Title: The Ballot or the Bullet? Little Known (But Highly Entertaining) Assassination Trivia
Date: Fall/Winter 05/06
Topics: attack crime direct action Green Anarchy Green Anarchy #21 guns propaganda of the deed violence
Source: Green Anarchy #21Hungry Stomachs Lead To Loaded Guns
Why Would Anyone Shoot a Demoncrat?
Violence among humans seems to be worst when it is institutionalized (as in a standing army). Then it becomes the basis of the society’s economy. It becomes self-perpetuating and self-justifying. In addition to the death and destruction it causes, it re-enforces a masculinist character among the people. This is not the violence I am talking about, but rather the hit-and-run spontaneous violence of autonomous anarchist collectives. Not against the general populace, but against those in control. Anarchist violence still kills, but is quite a different thing from the massive, scientifically planned objective violence of institutions like the Pentagon. It is more like the violence of a cornered animal defending itself. Still, those who kill defile themselves, and they must be prepared to accept the consequences of that defilement. But at this stage in the crisis of international industrialism, I see no effective alternative to revolutionary violence. And revolutionary violence is effective — that’s why the U.S. government is so uptight about it.

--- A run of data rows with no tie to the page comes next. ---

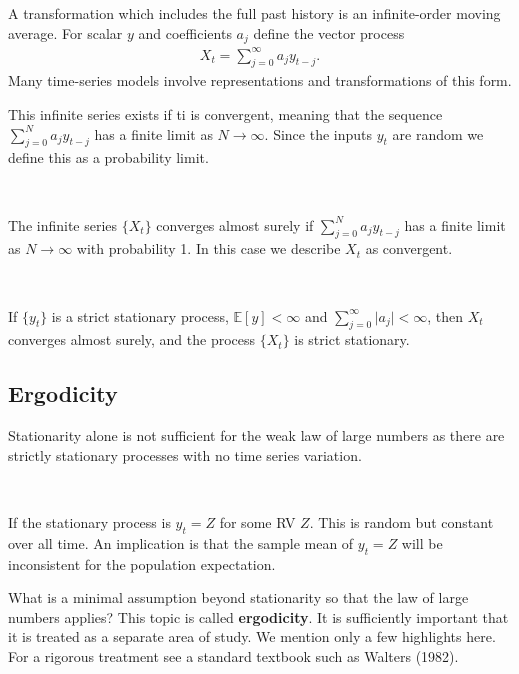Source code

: A transformation which includes the full past history is an infinite-order moving average.
For scalar $y$ and coefficients $a_j$ define the vector process
\begin{gather*}
    X_t = \sum_{j=0}^{\infty} a_j y_{t-j}.
\end{gather*}
Many time-series models involve representations and transformations of this form.

This infinite series exists if ti is convergent, meaning that the sequence $\sum_{j=0}^{N}a_j y_{t-j}$
has a finite limit as $N \to \infty$.  Since the inputs $y_t$ are random we define this as a probability limit.

\begin{definition}[Convergence]\label{def:convergence}
    \

    The infinite series $\{X_t\}$ converges almost surely if $\sum_{j=0}^{N} a_j y_{t-j}$
    has a finite limit as $N \to \infty$ with probability 1.
    In this case we describe $X_t$ as convergent.
    
\end{definition}
\begin{theorem}\label{thm:convergence-stationary}
    \

    If $\{y_t\}$ is a strict stationary process, $\mathbb{E}[y] < \infty$ 
    and $\sum_{j=0}^{\infty} \vert a_j \vert < \infty$,
    then $X_t$ converges almost surely,
    and the process $\{X_t\}$ is strict stationary.  
\end{theorem}

\subsection{Ergodicity}
\label{sec:ergodicity}

Stationarity alone is not sufficient for the weak law of large numbers as there are strictly stationary
processes with no time series variation.

\begin{eg}
    \
    
    If the stationary process is $y_t = Z$ for some RV $Z$.
    This is random but constant over all time. 
    An implication is that the sample mean of $y_t = Z$ will be inconsistent for the population expectation.
\end{eg}

What is a minimal assumption beyond stationarity so that the law of large numbers applies? This
topic is called \textbf{ergodicity}.
It is sufficiently important that it is treated as a separate area of study. We
mention only a few highlights here. For a rigorous treatment see a standard textbook such as Walters
(1982).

I’m not saying that revolutionary violence is the only form of resistance or even the most important form at all times. But it does play a part, depending on the circumstances. Revolution is an act of both creation and destruction.
For those who detest the very thought of violence, let them consider for a moment the powder keg the U.S. ruling class is already sitting on. The U.S. today is a country whose economy is based on ghastly exploitation of peoples throughout the world. Not only do U.S. corporations exploit these peoples’ labor, but they take the better part of their natural resources, churn them into commodities, and sell them in the U.S. and other countries, where they are quickly converted to garbage. As a result of this imperialism, mass starvation now stalks the Third World. Within the borders of the U.S. itself, the ruling class and the privileged professional classes live as zombies, utterly alienated from their sexuality, from nature, and from themselves. The great American middle class lives in a plastic bubble, surrounded by suburbs and television, totally oblivious to the dragon whose tail it is treading on. At the bottom, the lower classes burn with resentment. With each passing year, the skies grow darker with pollution, and the earth is ever more gorged with refuse. The privileged classes grow old, filled with fat and cancer.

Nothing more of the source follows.